The environmental crime committed by Texaco in Ecuador – and now defended by Chevron in a multi-billion litigation there – is intimately tied to the malfeasance of Chevron lawyer Ricardo Reis Veiga. Reis Veiga is known as the architect of Chevron's fraud in Ecuador. It is no coincidence that Chevron has hidden the formerly high-profile Veiga under the sheets for some time now, trying to keep him out of public view while the awful consequences of his misconduct play out in the trial in Ecuador and in the health problems of thousands of people.
To put it bluntly, Reis Veiga was Texaco's corporate hit man in Ecuador. He used fraud, money, deceit and the oil giant's raw power to help it evade responsibility for the deliberate dumping billions of gallons of toxic waste into the Amazon while Texaco operated an oil concession from 1964 to 1990. Reis Veiga, along with ten Ecuadorian officials with whom he is accused of conspiring, is currently under indictment for fraud in Ecuador for lying about the results of a sham remediation Texaco did in the mid-1990s.
While Reis Veiga supervised the trial in Ecuador, terrible strategic mistakes were made. Chevron took numerous soil samples that proved that the previously remediated sites were in fact not remediated, even though Reis Veiga and his colleague and Chevron lawyer Rodrigo Perez Pallares signed off on the clean-up. Under Reis Veiga's brilliant supervision, Chevron's local lawyers essentially proved the case of the plaintiffs.
For this brilliant legal work, Chevron has spent tens of millions of dollars in fees.
The latest issue for Reis Veiga is the role he played in directing Chevron employee Diego Borja in his failed effort to entrap a trial judge in Ecuador in a bribery scandal to derail the trial where the company faces a $27.3 billion liability.
The so-called "bribery" videotapes have been discredited since Chevron released them in August 2009. They do not show anyone taking a bribe; the judge never discusses a bribe. The two men who made the videotapes are not the good Samaritans Chevron portrayed them to be. American Wayne Hansen is a convicted felon and inveterate liar; Borja is a man who bragged to a friend that "crime pays" and said that Chevron "cooked" evidence in the lawsuit, created a dummy laboratory to process soil samples, and engaged in all sorts of malfeasance that if known in full would allow the plaintiffs to win the case in the time it takes him to snap his fingers.
Borja has worked for Chevron in Ecuador since at least 2004. On tapes recorded by childhood friend Santiago Escobar, Borja said he was hired by and took all of his direction from Chevron's Miami office headed by none other than the indefatigable Reis Veiga. Let's just say this type of behavior would be consistent with Reis Veiga's historical pattern.
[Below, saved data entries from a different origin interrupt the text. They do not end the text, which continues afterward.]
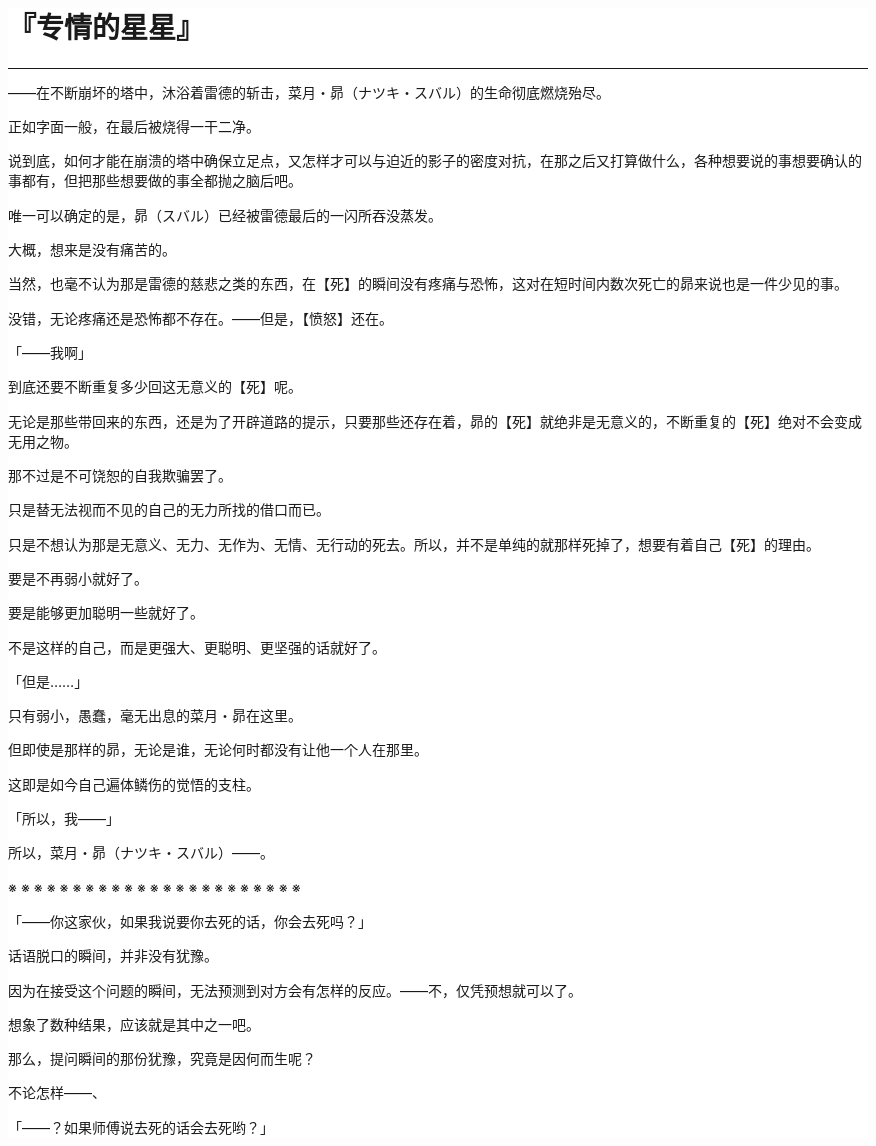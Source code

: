 # 『专情的星星』

------

――在不断崩坏的塔中，沐浴着雷德的斩击，菜月・昴（ナツキ・スバル）的生命彻底燃烧殆尽。

正如字面一般，在最后被烧得一干二净。

说到底，如何才能在崩溃的塔中确保立足点，又怎样才可以与迫近的影子的密度对抗，在那之后又打算做什么，各种想要说的事想要确认的事都有，但把那些想要做的事全都抛之脑后吧。

唯一可以确定的是，昴（スバル）已经被雷德最后的一闪所吞没蒸发。

大概，想来是没有痛苦的。

当然，也毫不认为那是雷德的慈悲之类的东西，在【死】的瞬间没有疼痛与恐怖，这对在短时间内数次死亡的昴来说也是一件少见的事。

没错，无论疼痛还是恐怖都不存在。――但是，【愤怒】还在。

「――我啊」

到底还要不断重复多少回这无意义的【死】呢。

无论是那些带回来的东西，还是为了开辟道路的提示，只要那些还存在着，昴的【死】就绝非是无意义的，不断重复的【死】绝对不会变成无用之物。

那不过是不可饶恕的自我欺骗罢了。

只是替无法视而不见的自己的无力所找的借口而已。

只是不想认为那是无意义、无力、无作为、无情、无行动的死去。所以，并不是单纯的就那样死掉了，想要有着自己【死】的理由。

要是不再弱小就好了。

要是能够更加聪明一些就好了。

不是这样的自己，而是更强大、更聪明、更坚强的话就好了。

「但是……」

只有弱小，愚蠢，毫无出息的菜月・昴在这里。

但即使是那样的昴，无论是谁，无论何时都没有让他一个人在那里。

这即是如今自己遍体鳞伤的觉悟的支柱。

「所以，我――」

所以，菜月・昴（ナツキ・スバル）――。

※ ※ ※ ※ ※ ※ ※ ※ ※ ※ ※ ※ ※ ※ ※ ※ ※ ※ ※ ※ ※ ※ ※

「――你这家伙，如果我说要你去死的话，你会去死吗？」

话语脱口的瞬间，并非没有犹豫。

因为在接受这个问题的瞬间，无法预测到对方会有怎样的反应。――不，仅凭预想就可以了。

想象了数种结果，应该就是其中之一吧。

那么，提问瞬间的那份犹豫，究竟是因何而生呢？

不论怎样――、

「――？如果师傅说去死的话会去死哟？」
See transcripts of Borja's recorded conversations with Santiago Escobar, the childhood friend. (Transcript 6, October 1, 2009 p. 7-8; Transcript 2, October 1, 2009, pages 2-3)
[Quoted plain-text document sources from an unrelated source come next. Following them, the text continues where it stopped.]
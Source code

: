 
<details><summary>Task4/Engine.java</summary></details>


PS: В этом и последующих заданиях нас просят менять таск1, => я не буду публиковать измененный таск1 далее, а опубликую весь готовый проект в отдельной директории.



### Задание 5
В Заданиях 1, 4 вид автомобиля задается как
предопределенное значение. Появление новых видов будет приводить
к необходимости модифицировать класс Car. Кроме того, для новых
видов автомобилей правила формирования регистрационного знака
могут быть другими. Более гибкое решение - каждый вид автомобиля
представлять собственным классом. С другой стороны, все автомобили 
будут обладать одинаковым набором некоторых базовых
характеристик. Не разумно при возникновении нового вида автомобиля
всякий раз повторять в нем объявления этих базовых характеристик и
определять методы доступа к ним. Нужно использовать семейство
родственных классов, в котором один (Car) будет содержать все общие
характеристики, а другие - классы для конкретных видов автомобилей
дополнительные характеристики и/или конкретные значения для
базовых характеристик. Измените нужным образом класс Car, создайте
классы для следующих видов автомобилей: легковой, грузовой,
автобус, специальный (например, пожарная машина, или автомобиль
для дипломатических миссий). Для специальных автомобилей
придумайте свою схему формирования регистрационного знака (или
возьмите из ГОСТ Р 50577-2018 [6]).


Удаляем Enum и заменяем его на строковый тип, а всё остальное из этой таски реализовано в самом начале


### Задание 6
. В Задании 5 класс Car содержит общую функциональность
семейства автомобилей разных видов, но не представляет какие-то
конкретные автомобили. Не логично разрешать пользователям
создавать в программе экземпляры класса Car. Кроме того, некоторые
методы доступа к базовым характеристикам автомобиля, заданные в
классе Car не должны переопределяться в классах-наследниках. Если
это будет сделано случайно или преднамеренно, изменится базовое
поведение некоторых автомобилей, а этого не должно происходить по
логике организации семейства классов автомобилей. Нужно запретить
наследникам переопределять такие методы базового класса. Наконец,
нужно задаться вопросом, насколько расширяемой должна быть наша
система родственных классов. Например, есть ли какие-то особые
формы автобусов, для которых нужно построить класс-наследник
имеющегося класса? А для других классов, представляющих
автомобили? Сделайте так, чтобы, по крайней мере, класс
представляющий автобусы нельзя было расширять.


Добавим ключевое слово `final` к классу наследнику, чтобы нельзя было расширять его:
Borja for years collected soil samples for Chevron during the Ecuador trial, for which he was paid $10,000 per month – a millionaire's wage in Ecuador. His wife, Sara Portillo, worked at the so-called "independent" laboratory that processed the company's soil samples and then presented them as "evidence" to the court.
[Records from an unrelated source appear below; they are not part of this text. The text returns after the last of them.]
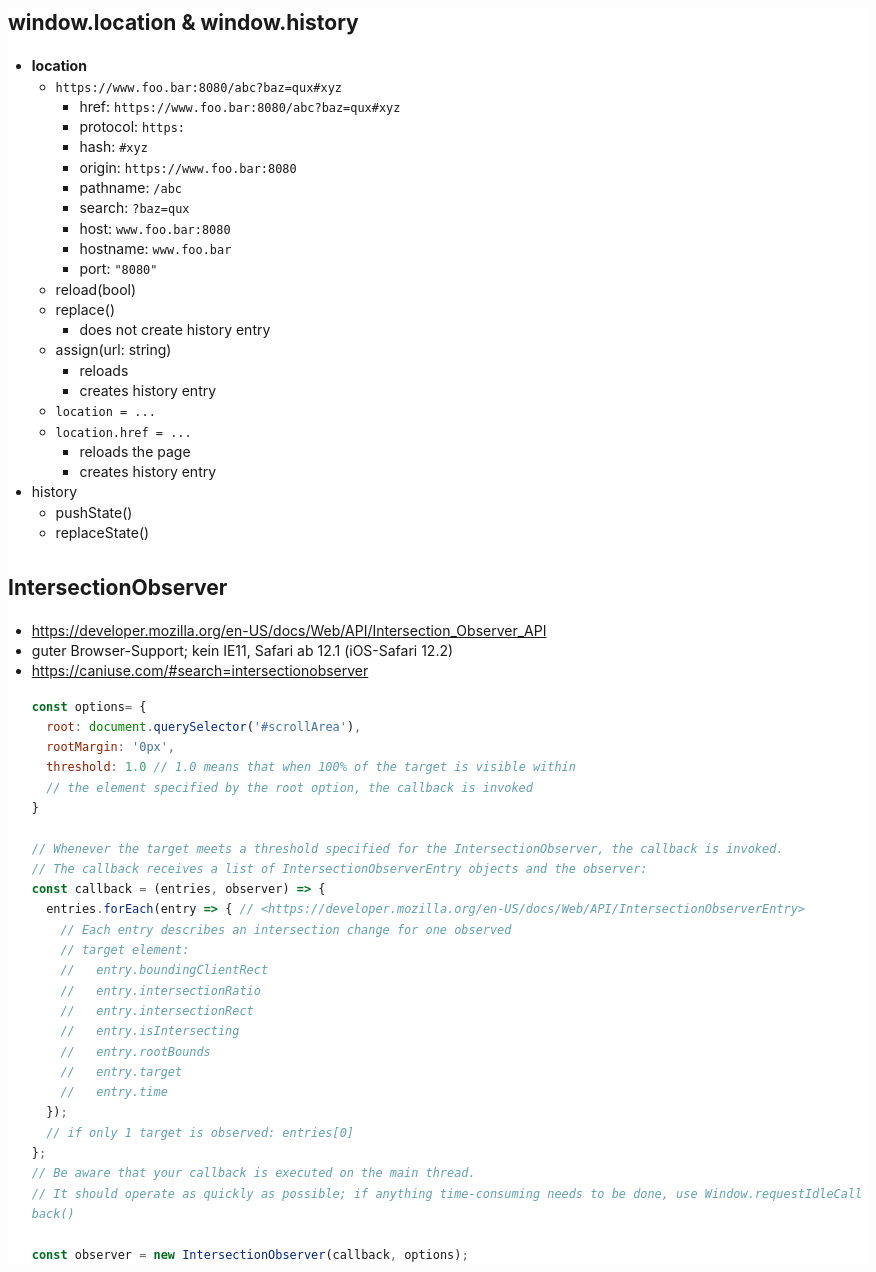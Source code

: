 
## window.location & window.history
- **location**
  - `https://www.foo.bar:8080/abc?baz=qux#xyz`
    - href: `https://www.foo.bar:8080/abc?baz=qux#xyz`
    - protocol: `https:`
    - hash: `#xyz`
    - origin: `https://www.foo.bar:8080`
    - pathname: `/abc`
    - search: `?baz=qux`
    - host: `www.foo.bar:8080`
    - hostname: `www.foo.bar`
    - port: `"8080"`
  - reload(bool)
  - replace()
    - does not create history entry
  - assign(url: string)
    - reloads
    - creates history entry
  - `location = ...`
  - `location.href = ...`
    - reloads the page
    - creates history entry
- history
  - pushState()
  - replaceState()

  
## IntersectionObserver
- <https://developer.mozilla.org/en-US/docs/Web/API/Intersection_Observer_API>
- guter Browser-Support; kein IE11, Safari ab 12.1 (iOS-Safari 12.2)
- <https://caniuse.com/#search=intersectionobserver>
  ```js
  const options= {
    root: document.querySelector('#scrollArea'),
    rootMargin: '0px',
    threshold: 1.0 // 1.0 means that when 100% of the target is visible within
    // the element specified by the root option, the callback is invoked
  }

  // Whenever the target meets a threshold specified for the IntersectionObserver, the callback is invoked.
  // The callback receives a list of IntersectionObserverEntry objects and the observer:
  const callback = (entries, observer) => { 
    entries.forEach(entry => { // <https://developer.mozilla.org/en-US/docs/Web/API/IntersectionObserverEntry>
      // Each entry describes an intersection change for one observed
      // target element:
      //   entry.boundingClientRect
      //   entry.intersectionRatio
      //   entry.intersectionRect
      //   entry.isIntersecting
      //   entry.rootBounds
      //   entry.target
      //   entry.time
    });
    // if only 1 target is observed: entries[0]
  };
  // Be aware that your callback is executed on the main thread.
  // It should operate as quickly as possible; if anything time-consuming needs to be done, use Window.requestIdleCallback()

  const observer = new IntersectionObserver(callback, options);
  ```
In his conversations with Escobar, Borja said Chevron was concerned about a possible Foreign Corrupt Practices Act violation should anyone discover that the oil company had anything to do with the bribery scandal. The Act prohibits American companies from bribing or otherwise offering benefits to foreign government officials to obtain business.
Borja wrote in an online chat: "Imagine I disappear and say that everything is planned by the company…. They'll shit themselves, because the corruption law would apply in that case, and they'd close down their operations in the U.S." (9/15 online chat).
Chevron's management needs to bring Reis Veiga out from under the sheets to answer some basic questions about his relationship to Borja and the video scandal.